§ **What is needed**
Below is a listing; restate from it, character for character, the lines beginning at the line holding "<h4>ios</h4>" and ending at the line holding "- UI Testing: Jest snapshots", both included.

§ **Input material**

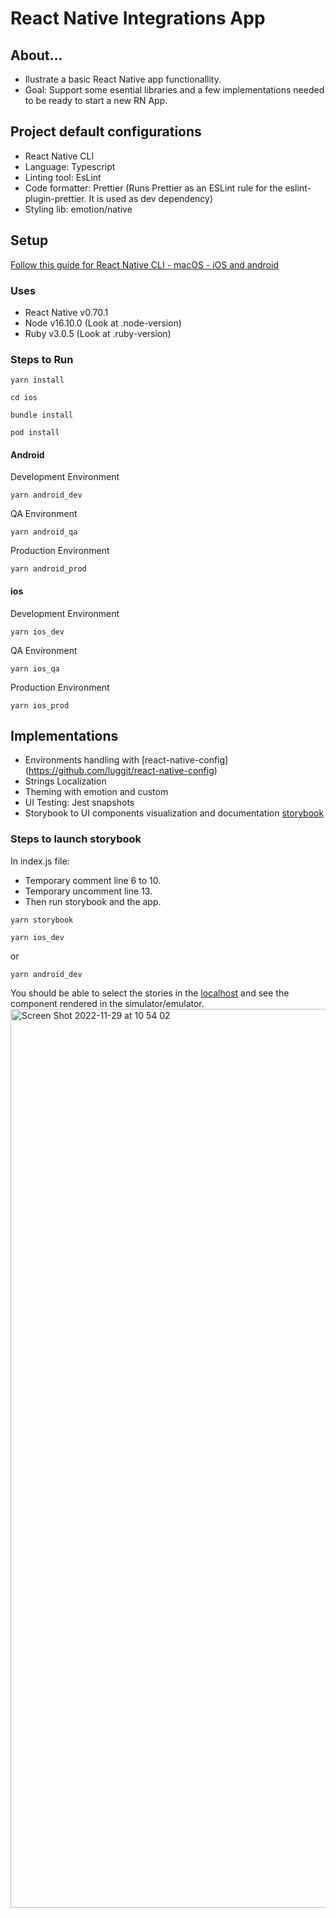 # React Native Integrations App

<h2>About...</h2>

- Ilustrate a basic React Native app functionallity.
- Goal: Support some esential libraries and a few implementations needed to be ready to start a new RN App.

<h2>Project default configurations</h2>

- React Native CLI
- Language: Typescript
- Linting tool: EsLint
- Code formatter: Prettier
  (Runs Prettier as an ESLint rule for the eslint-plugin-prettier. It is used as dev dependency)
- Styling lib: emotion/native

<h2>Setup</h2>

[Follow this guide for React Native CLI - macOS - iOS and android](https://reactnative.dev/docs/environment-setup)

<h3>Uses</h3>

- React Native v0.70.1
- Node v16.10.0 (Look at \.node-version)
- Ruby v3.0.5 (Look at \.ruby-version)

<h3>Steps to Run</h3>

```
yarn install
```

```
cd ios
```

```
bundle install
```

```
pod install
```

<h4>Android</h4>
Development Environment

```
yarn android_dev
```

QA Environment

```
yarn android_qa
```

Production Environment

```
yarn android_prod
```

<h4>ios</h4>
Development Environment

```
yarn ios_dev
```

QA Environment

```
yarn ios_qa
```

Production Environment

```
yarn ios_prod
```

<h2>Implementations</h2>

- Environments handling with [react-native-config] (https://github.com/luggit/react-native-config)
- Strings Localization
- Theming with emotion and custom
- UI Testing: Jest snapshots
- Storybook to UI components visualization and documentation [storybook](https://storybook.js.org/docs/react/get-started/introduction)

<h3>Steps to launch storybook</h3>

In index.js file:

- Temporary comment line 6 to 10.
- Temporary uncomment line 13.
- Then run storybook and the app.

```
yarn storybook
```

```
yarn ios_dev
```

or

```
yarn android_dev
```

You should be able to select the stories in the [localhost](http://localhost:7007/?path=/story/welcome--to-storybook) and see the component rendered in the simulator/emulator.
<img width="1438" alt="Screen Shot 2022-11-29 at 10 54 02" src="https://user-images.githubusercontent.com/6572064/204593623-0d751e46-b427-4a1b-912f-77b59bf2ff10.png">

§ **Answer for this exercise**
<h4>ios</h4>
Development Environment

```
yarn ios_dev
```

QA Environment

```
yarn ios_qa
```

Production Environment

```
yarn ios_prod
```

<h2>Implementations</h2>

- Environments handling with [react-native-config] (https://github.com/luggit/react-native-config)
- Strings Localization
- Theming with emotion and custom
- UI Testing: Jest snapshots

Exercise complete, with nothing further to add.